# Work request:
Exactly the lines from the one with "La plupart des" through the end of the records below are to be output, the first and last included, and no others.

Saved entries

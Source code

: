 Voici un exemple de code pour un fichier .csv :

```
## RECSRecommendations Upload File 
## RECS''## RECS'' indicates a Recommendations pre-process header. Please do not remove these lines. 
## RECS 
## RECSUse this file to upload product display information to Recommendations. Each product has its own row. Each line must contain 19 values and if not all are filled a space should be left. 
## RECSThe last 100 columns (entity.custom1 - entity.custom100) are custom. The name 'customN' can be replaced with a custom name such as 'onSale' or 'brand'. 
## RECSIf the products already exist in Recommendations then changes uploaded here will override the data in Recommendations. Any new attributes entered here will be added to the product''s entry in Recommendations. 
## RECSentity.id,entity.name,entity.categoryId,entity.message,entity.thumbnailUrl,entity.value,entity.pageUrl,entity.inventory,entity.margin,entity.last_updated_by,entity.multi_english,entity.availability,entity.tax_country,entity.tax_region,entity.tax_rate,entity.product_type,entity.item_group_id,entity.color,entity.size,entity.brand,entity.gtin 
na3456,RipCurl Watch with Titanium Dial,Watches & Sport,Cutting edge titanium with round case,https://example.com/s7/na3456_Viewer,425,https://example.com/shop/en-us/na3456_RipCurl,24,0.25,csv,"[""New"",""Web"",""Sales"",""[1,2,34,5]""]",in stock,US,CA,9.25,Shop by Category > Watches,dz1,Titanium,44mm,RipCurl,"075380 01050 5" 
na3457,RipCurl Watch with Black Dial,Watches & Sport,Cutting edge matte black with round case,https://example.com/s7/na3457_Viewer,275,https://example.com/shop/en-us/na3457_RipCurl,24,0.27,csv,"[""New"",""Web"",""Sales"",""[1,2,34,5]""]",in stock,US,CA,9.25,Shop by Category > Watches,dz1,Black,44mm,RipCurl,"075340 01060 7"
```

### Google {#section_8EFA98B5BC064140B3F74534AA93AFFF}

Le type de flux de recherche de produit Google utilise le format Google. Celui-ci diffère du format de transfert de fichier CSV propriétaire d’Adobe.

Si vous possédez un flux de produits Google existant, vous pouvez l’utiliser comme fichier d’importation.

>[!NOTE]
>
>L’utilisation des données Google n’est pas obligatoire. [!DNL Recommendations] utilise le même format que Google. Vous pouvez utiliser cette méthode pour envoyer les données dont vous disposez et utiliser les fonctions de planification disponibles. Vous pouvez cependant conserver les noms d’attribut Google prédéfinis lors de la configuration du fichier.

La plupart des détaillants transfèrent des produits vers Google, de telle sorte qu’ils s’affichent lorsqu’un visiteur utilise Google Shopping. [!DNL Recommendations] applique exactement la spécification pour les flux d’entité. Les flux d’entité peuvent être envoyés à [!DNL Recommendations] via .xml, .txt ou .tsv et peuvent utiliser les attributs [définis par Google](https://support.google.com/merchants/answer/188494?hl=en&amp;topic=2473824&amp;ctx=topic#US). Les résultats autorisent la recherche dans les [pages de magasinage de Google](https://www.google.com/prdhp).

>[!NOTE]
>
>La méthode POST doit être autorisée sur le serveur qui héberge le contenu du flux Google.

# Written response:
La plupart des détaillants transfèrent des produits vers Google, de telle sorte qu’ils s’affichent lorsqu’un visiteur utilise Google Shopping. [!DNL Recommendations] applique exactement la spécification pour les flux d’entité. Les flux d’entité peuvent être envoyés à [!DNL Recommendations] via .xml, .txt ou .tsv et peuvent utiliser les attributs [définis par Google](https://support.google.com/merchants/answer/188494?hl=en&amp;topic=2473824&amp;ctx=topic#US). Les résultats autorisent la recherche dans les [pages de magasinage de Google](https://www.google.com/prdhp).

>[!NOTE]
>
>La méthode POST doit être autorisée sur le serveur qui héberge le contenu du flux Google.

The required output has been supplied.